Projecto da Educação augura ver crianças a ler na 2ª classe

O desejo dos responsáveis do ensino em Angola surge numa altura em que pais e encarregados de educação reclamam sobre o facto de as suas crianças não adquirirem essa capacidade nos primeiros anos do nível primário

O responsável do Projecto Aprendizagem para Todos (PAT), Isaac Paxe, manifestou, recentemente, a OPAÍS, a intenção de ver as crianças do ensino primário a aprenderem a ler na 1ª e 2ª classes, tendo garantido, em seguida, que o projecto que lidera está a dotar os professores deste nível de subsídios técnicos e científicos para se alcançar tal desiderato.

Segundo Isaac Paxe, o processo que ele assegurou estar a ocorrer de forma paulatina nas 842 escolas do país seleccionadas pelo programa de aprendizagem, com as respectivas 167 Zonas de Influências Pedagógicas (ZIP), tem como objectivo formar 17 mil docentes, uma cifra que o titular do PAT garantiu já terem alcançado, antes do tempo programado. “Ora vejamos, a nossa meta era formar 15 mil professores do ensino primário até finais de 2019, para aumentar a qualidade de ensino e melhorar a cultura do educador, neste nível, mas, até ao primeiro trimestre do ano lectivo em curso, já conseguimos capacitar 17 mil, por sinal o número preconizado pelo PAT, que começou a dar os primeiros passos no capítulo formativo nos finais de 2016”, gabou-se o responsável, tendo adiantado que os referidos resultados os animam a continuar a trabalhar de forma redobrada.
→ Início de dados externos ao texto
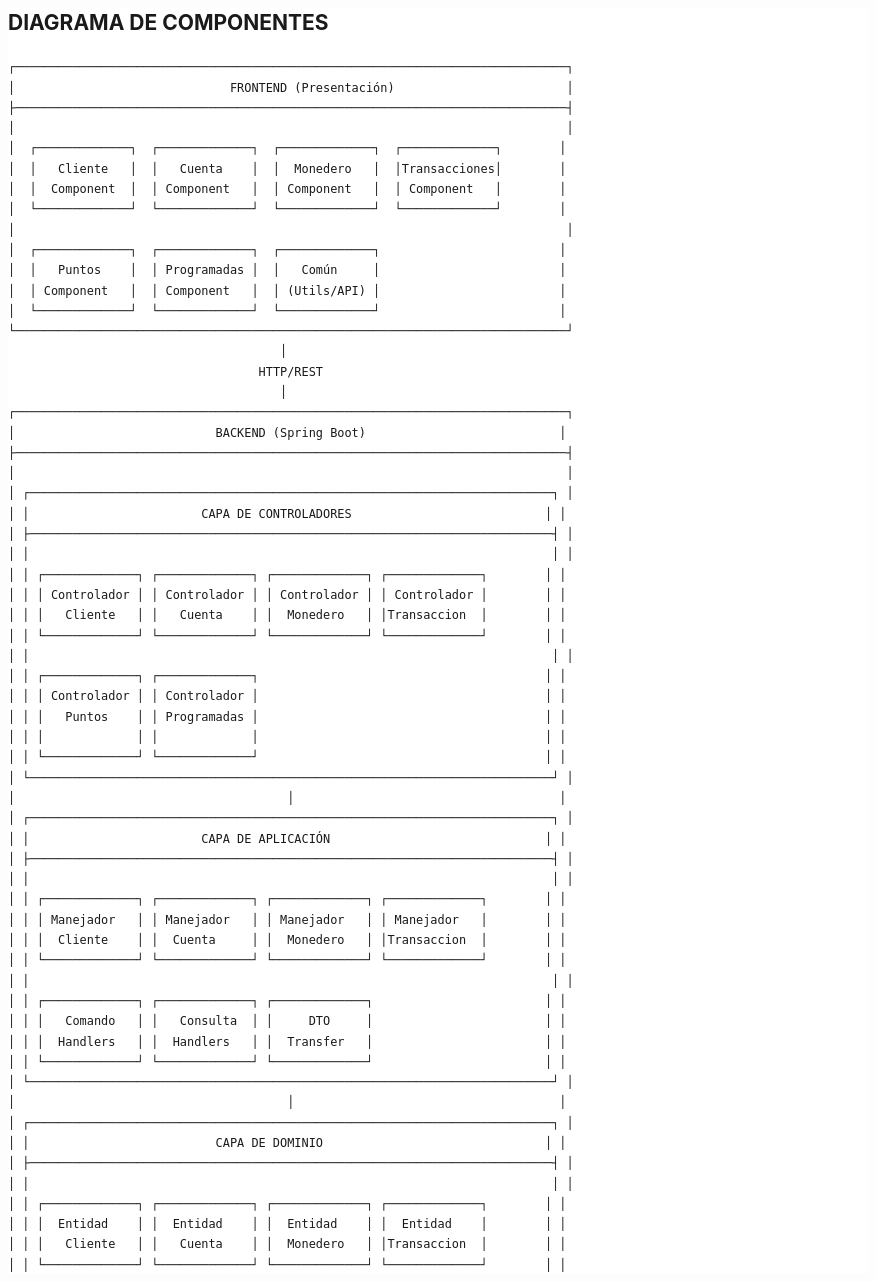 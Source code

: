 
## DIAGRAMA DE COMPONENTES

```
┌─────────────────────────────────────────────────────────────────────────────┐
│                              FRONTEND (Presentación)                        │
├─────────────────────────────────────────────────────────────────────────────┤
│                                                                             │
│  ┌─────────────┐  ┌─────────────┐  ┌─────────────┐  ┌─────────────┐        │
│  │   Cliente   │  │   Cuenta    │  │  Monedero   │  │Transacciones│        │
│  │  Component  │  │ Component   │  │ Component   │  │ Component   │        │
│  └─────────────┘  └─────────────┘  └─────────────┘  └─────────────┘        │
│                                                                             │
│  ┌─────────────┐  ┌─────────────┐  ┌─────────────┐                         │
│  │   Puntos    │  │ Programadas │  │   Común     │                         │
│  │ Component   │  │ Component   │  │ (Utils/API) │                         │
│  └─────────────┘  └─────────────┘  └─────────────┘                         │
└─────────────────────────────────────────────────────────────────────────────┘
                                      │
                                   HTTP/REST
                                      │
┌─────────────────────────────────────────────────────────────────────────────┐
│                            BACKEND (Spring Boot)                           │
├─────────────────────────────────────────────────────────────────────────────┤
│                                                                             │
│ ┌─────────────────────────────────────────────────────────────────────────┐ │
│ │                        CAPA DE CONTROLADORES                           │ │
│ ├─────────────────────────────────────────────────────────────────────────┤ │
│ │                                                                         │ │
│ │ ┌─────────────┐ ┌─────────────┐ ┌─────────────┐ ┌─────────────┐        │ │
│ │ │ Controlador │ │ Controlador │ │ Controlador │ │ Controlador │        │ │
│ │ │   Cliente   │ │   Cuenta    │ │  Monedero   │ │Transaccion  │        │ │
│ │ └─────────────┘ └─────────────┘ └─────────────┘ └─────────────┘        │ │
│ │                                                                         │ │
│ │ ┌─────────────┐ ┌─────────────┐                                        │ │
│ │ │ Controlador │ │ Controlador │                                        │ │
│ │ │   Puntos    │ │ Programadas │                                        │ │
│ │ │             │ │             │                                        │ │
│ │ └─────────────┘ └─────────────┘                                        │ │
│ └─────────────────────────────────────────────────────────────────────────┘ │
│                                      │                                     │
│ ┌─────────────────────────────────────────────────────────────────────────┐ │
│ │                        CAPA DE APLICACIÓN                              │ │
│ ├─────────────────────────────────────────────────────────────────────────┤ │
│ │                                                                         │ │
│ │ ┌─────────────┐ ┌─────────────┐ ┌─────────────┐ ┌─────────────┐        │ │
│ │ │ Manejador   │ │ Manejador   │ │ Manejador   │ │ Manejador   │        │ │
│ │ │  Cliente    │ │  Cuenta     │ │  Monedero   │ │Transaccion  │        │ │
│ │ └─────────────┘ └─────────────┘ └─────────────┘ └─────────────┘        │ │
│ │                                                                         │ │
│ │ ┌─────────────┐ ┌─────────────┐ ┌─────────────┐                        │ │
│ │ │   Comando   │ │   Consulta  │ │     DTO     │                        │ │
│ │ │  Handlers   │ │  Handlers   │ │  Transfer   │                        │ │
│ │ └─────────────┘ └─────────────┘ └─────────────┘                        │ │
│ └─────────────────────────────────────────────────────────────────────────┘ │
│                                      │                                     │
│ ┌─────────────────────────────────────────────────────────────────────────┐ │
│ │                          CAPA DE DOMINIO                               │ │
│ ├─────────────────────────────────────────────────────────────────────────┤ │
│ │                                                                         │ │
│ │ ┌─────────────┐ ┌─────────────┐ ┌─────────────┐ ┌─────────────┐        │ │
│ │ │  Entidad    │ │  Entidad    │ │  Entidad    │ │  Entidad    │        │ │
│ │ │   Cliente   │ │   Cuenta    │ │  Monedero   │ │Transaccion  │        │ │
│ │ └─────────────┘ └─────────────┘ └─────────────┘ └─────────────┘        │ │
```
É por isso que o entrevistado e a sua equipa acreditam que os professores podem dotar os alunos de capacidades para lerem antes que terminem a 2ª Classe.

“Com as ferramentas metodológicas que recebem do PAT, é provável termos crianças do ensino primário a lerem a partir da das duas primeiras classes genéricas, já que a iniciação ainda não constitui uma realidade em todas as escolas de Angola”, referiu Isaac Paxe, cujo entender atribui responsabilidade desafiante ao instrutor.
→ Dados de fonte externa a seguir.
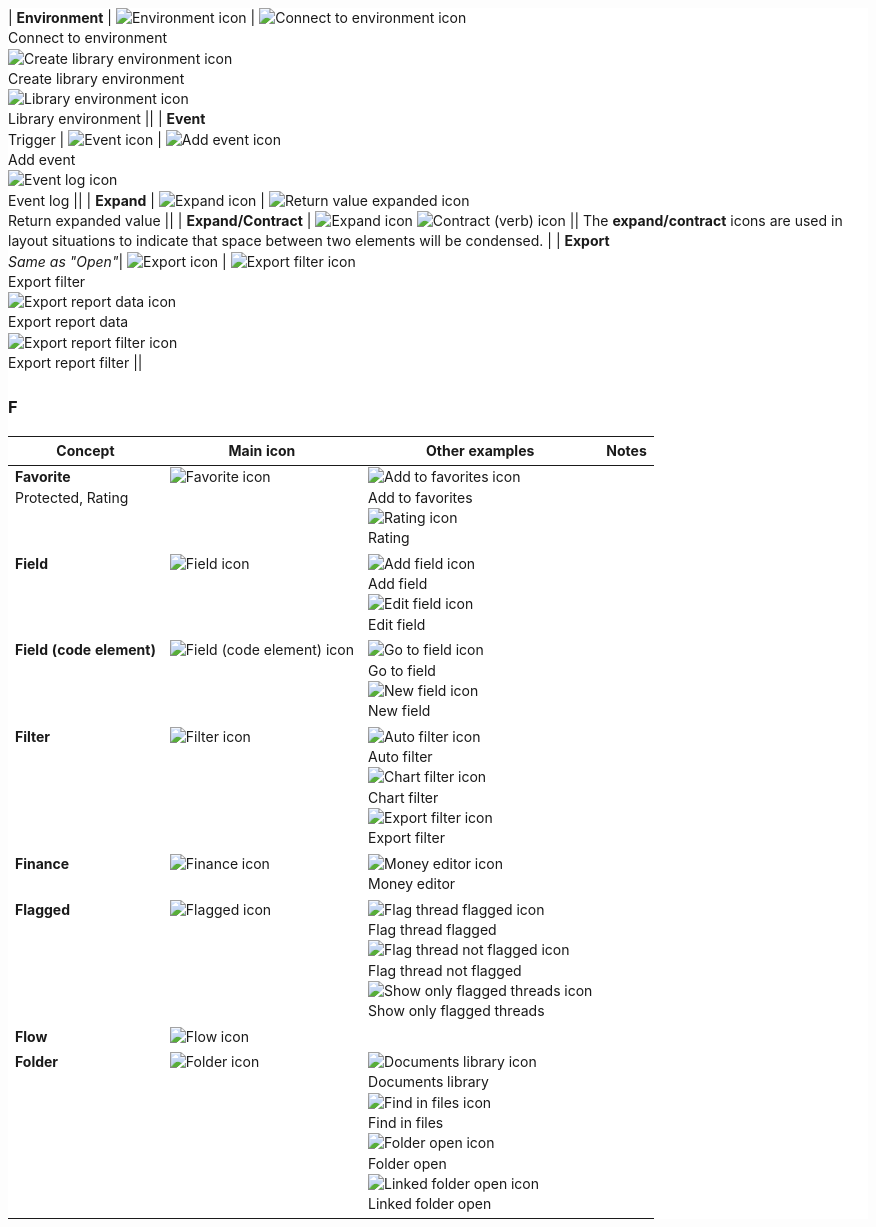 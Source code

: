 | **Environment** | ![Environment icon](../../extensibility/ux-guidelines/media/vld_c_environment.png "VLD_C_Environment") | ![Connect to environment icon](../../extensibility/ux-guidelines/media/vld_c_environment_connecttoenvironment.png "VLD_C_Environment_ConnectToEnvironment")<br />Connect to environment<br />![Create library environment icon](../../extensibility/ux-guidelines/media/vld_c_environment_createlibraryenvironment.png "VLD_C_Environment_CreateLibraryEnvironment")<br />Create library environment<br />![Library environment icon](../../extensibility/ux-guidelines/media/vld_c_environment_libraryenvironment.png "VLD_C_Environment_LibraryEnvironment")<br />Library environment ||
| **Event**<br />Trigger | ![Event icon](../../extensibility/ux-guidelines/media/vld_c_event.png "VLD_C_Event") | ![Add event icon](../../extensibility/ux-guidelines/media/vld_c_event_addevent.png "VLD_C_Event_AddEvent")<br />Add event<br />![Event log icon](../../extensibility/ux-guidelines/media/vld_c_event_eventlog.png "VLD_C_Event_EventLog")<br />Event log ||
| **Expand** | ![Expand icon](../../extensibility/ux-guidelines/media/vld_c_expand.png "VLD_C_Expand") | ![Return value expanded icon](../../extensibility/ux-guidelines/media/vld_c_expand_returnvalueexpanded.png "VLD_C_Expand_ReturnValueExpanded")<br />Return expanded value ||
| **Expand/Contract** | ![Expand icon](../../extensibility/ux-guidelines/media/vld_c_contractexpand_expand.png "VLD_C_ContractExpand_expand") ![Contract &#40;verb&#41; icon](../../extensibility/ux-guidelines/media/vld_c_contractexpand_contract.png "VLD_C_ContractExpand_contract") || The **expand/contract** icons are used in layout situations to indicate that space between two elements will be condensed. |
| **Export**<br />*Same as "Open"*| ![Export icon](../../extensibility/ux-guidelines/media/vld_c_export.png "VLD_C_Export") | ![Export filter icon](../../extensibility/ux-guidelines/media/vld_c_export_exportfilter.png "VLD_C_Export_ExportFilter")<br />Export filter<br />![Export report data icon](../../extensibility/ux-guidelines/media/vld_c_export_exportreportdata.png "VLD_C_Export_ExportReportData") <br />Export report data<br />![Export report filter icon](../../extensibility/ux-guidelines/media/vld_c_export_exportreportfilter.png "VLD_C_Export_ExportReportFilter")<br />Export report filter ||

###  <a name="BKMK_VLDConceptsF"></a> F

| Concept | Main icon | Other examples | Notes |
| --- | --- | --- | --- |
| **Favorite**<br />Protected, Rating | ![Favorite icon](../../extensibility/ux-guidelines/media/vld_c_favorite.png "VLD_C_Favorite") | ![Add to favorites icon](../../extensibility/ux-guidelines/media/vld_c_favorite_addtofavorites.png "VLD_C_Favorite_AddToFavorites")<br />Add to favorites<br />![Rating icon](../../extensibility/ux-guidelines/media/vld_c_favorite_rating.png "VLD_C_Favorite_Rating")<br />Rating ||
| **Field** | ![Field icon](../../extensibility/ux-guidelines/media/vld_c_field.png "VLD_C_Field") | ![Add field icon](../../extensibility/ux-guidelines/media/vld_c_field_addfield.png "VLD_C_Field_AddField")<br />Add field<br />![Edit field icon](../../extensibility/ux-guidelines/media/vld_c_field_editfield.png "VLD_C_Field_EditField")<br />Edit field ||
| **Field (code element)** | ![Field &#40;code element&#41; icon](../../extensibility/ux-guidelines/media/vld_c_field_codeelement.png "VLD_C_Field_codeelement") | ![Go to field icon](../../extensibility/ux-guidelines/media/vld_c_field_codeelement_gotofield.png "VLD_C_Field_codeelement_GoToField")<br />Go to field<br />![New field icon](../../extensibility/ux-guidelines/media/vld_c_field_codeelement_newfield.png "VLD_C_Field_codeelement_NewField")<br />New field ||
| **Filter** | ![Filter icon](../../extensibility/ux-guidelines/media/vld_c_filter.png "VLD_C_Filter") | ![Auto filter icon](../../extensibility/ux-guidelines/media/vld_c_filter_autofilter.png "VLD_C_Filter_AutoFilter")<br />Auto filter<br />![Chart filter icon](../../extensibility/ux-guidelines/media/vld_c_filter_chartfilter.png "VLD_C_Filter_ChartFilter")<br />Chart filter<br />![Export filter icon](../../extensibility/ux-guidelines/media/vld_c_filter_exportfilter.png "VLD_C_Filter_ExportFilter")<br />Export filter ||
| **Finance** | ![Finance icon](../../extensibility/ux-guidelines/media/vld_c_finance.png "VLD_C_Finance") | ![Money editor icon](../../extensibility/ux-guidelines/media/vld_c_finance_moneyeditor.png "VLD_C_Finance_MoneyEditor")<br />Money editor ||
| **Flagged** | ![Flagged icon](../../extensibility/ux-guidelines/media/vld_c_flagged.png "VLD_C_Flagged") | ![Flag thread flagged icon](../../extensibility/ux-guidelines/media/vld_c_flagged_flagthreadflagged.png "VLD_C_Flagged_FlagThreadFlagged")<br />Flag thread flagged<br />![Flag thread not flagged icon](../../extensibility/ux-guidelines/media/vld_c_flagged_flagthreadnotflagged.png "VLD_C_Flagged_FlagThreadNotFlagged")<br />Flag thread not flagged<br />![Show only flagged threads icon](../../extensibility/ux-guidelines/media/vld_c_flagged_showonlyflaggedthreads.png "VLD_C_Flagged_ShowOnlyFlaggedThreads")<br />Show only flagged threads ||
| **Flow** | ![Flow icon](../../extensibility/ux-guidelines/media/vld_c_flow.png "VLD_C_Flow") |||
| **Folder** | ![Folder icon](../../extensibility/ux-guidelines/media/vld_c_folder.png "VLD_C_Folder") | ![Documents library icon](../../extensibility/ux-guidelines/media/vld_c_folder_documentslibrary.png "VLD_C_Folder_DocumentsLibrary")<br />Documents library<br />![Find in files icon](../../extensibility/ux-guidelines/media/vld_c_folder_findinfiles.png "VLD_C_Folder_FindInFiles")<br />Find in files<br />![Folder open icon](../../extensibility/ux-guidelines/media/vld_c_folder_folderopen.png "VLD_C_Folder_FolderOpen")<br />Folder open<br />![Linked folder open icon](../../extensibility/ux-guidelines/media/vld_c_folder_linkedfolderopen.png "VLD_C_Folder_LinkedFolderOpen")<br />Linked folder open ||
Para dar sustentabilidade às suas alegações, recorreu às reclamações dos docentes sobre os supostos embaraços que lhes causam a Reforma Educativa, sobretudo nos contextos da mono-docência e consequente transição automática, para afirmar, de forma categórica, que, curiosamente, era o mesmo subsistema de ensino que facilitava o professo primário de identificar e resolver os grandes problemas dos seus alunos.

O que para si não é compreensível é o facto de o professor ter a oportunidade de ficar teoricamente com a maior parte dos seus alunos, durante quatro ou seis anos, e não conseguir superar-lhes as deficiências de aprendizagem identificadas na classe de início, sobretudo nos capítulos de leitura e interpretação, redacção e cálculos. “Por isso, quando me perguntam por quê as crianças da 3ª e 4ª ou 5ª classe não sabem ler, eu pergunto-me: por quê os professores que ficaram com essas crianças não lhes deram a oportunidade de aprenderem a ler?”, ironizou Isaac Paxe, deixando claro que a responsabilidade foi, é e sempre será do instrutor.
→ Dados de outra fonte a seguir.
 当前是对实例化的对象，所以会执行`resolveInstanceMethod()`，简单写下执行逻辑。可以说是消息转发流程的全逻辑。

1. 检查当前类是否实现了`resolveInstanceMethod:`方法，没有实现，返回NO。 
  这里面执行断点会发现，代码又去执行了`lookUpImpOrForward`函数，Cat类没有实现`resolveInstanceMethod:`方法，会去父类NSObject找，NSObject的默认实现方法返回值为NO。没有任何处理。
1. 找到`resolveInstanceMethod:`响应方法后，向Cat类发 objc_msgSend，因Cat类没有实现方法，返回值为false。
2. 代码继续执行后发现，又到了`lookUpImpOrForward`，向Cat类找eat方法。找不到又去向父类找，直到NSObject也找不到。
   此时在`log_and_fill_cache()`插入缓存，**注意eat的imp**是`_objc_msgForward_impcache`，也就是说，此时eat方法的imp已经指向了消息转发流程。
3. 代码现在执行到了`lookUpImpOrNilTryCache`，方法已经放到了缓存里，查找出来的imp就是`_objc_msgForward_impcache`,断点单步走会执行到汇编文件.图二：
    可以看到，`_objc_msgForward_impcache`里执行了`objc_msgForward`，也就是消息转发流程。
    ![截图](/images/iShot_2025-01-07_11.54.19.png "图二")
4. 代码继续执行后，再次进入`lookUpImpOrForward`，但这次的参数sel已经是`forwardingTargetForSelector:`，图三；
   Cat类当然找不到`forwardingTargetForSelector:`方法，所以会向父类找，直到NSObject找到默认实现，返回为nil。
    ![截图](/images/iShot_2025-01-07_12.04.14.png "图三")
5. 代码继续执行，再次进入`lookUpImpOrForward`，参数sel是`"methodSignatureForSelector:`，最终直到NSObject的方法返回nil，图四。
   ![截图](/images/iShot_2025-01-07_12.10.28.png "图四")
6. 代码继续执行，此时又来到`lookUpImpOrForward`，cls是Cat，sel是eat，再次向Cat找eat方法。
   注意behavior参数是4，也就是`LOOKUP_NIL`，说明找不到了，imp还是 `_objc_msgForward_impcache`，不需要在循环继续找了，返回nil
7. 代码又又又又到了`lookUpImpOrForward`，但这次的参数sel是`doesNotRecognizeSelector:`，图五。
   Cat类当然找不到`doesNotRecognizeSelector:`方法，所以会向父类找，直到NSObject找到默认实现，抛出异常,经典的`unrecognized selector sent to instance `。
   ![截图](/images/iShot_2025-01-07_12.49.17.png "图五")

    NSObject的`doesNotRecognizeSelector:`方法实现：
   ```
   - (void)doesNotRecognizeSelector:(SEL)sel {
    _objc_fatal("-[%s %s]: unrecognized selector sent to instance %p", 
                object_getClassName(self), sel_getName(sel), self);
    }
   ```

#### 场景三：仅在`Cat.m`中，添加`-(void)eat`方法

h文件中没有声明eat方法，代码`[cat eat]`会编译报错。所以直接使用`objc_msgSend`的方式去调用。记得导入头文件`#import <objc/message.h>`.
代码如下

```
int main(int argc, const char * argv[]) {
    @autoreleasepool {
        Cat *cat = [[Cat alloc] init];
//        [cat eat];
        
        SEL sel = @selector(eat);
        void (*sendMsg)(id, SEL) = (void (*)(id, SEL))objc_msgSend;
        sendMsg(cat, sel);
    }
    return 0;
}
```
A componente da transição automática contemplada pela Reforma Educativa, muitas vezes usada pelos professores como justificativo, não convence o responsável do PAT e a sua equipa, alegadamente pelo facto de caber ao docente decidir se o aluno transita ou não da 2ª para a classe subsequente.

“E supõe-se que, finda a primeira classe, também de transição automática, o professor teve a capacidade de registar as insuficiências de alguns alunos que, acredito não passarem os 25 por cento da turma, com base nas quais deve trabalhar, no ano a seguir, ficando para a sua conta a incapacidade de ultrapassar tais problemas”, observou Paxe, tendo acrescentado que, para tal, o agente de ensino deve contar com a direcção da sua escola, coordenação, encarregados de educação e outros colegas, para não falar da possibilidade de expor tais senões nas ZIP e outros tipos de planificação ou dosificação.

Beneficiar 500 mil alunos

O Projecto Aprendizagem para Todos (PAT), cujos objectivos passam por melhoria dos conhecimentos e competências dos professores, melhoria da gestão escolar e do sistema de avaliação dos alunos congrega, para cada uma dessas metas, os respectivos indicadores, designadamente a demonstração de melhoria nos conhecimentos e competências dos formados, medida pelos resultados de testes de avaliação e percentagem de conselhos de escola em funcionamento, nas escolas contempladas pelo PAT, bem como o número por amostragem concretizadas.

O PAT vai beneficiar 500 mil alunos do ensino primário, 842 escolas e 17 mil e 45 professores do primeiro nível.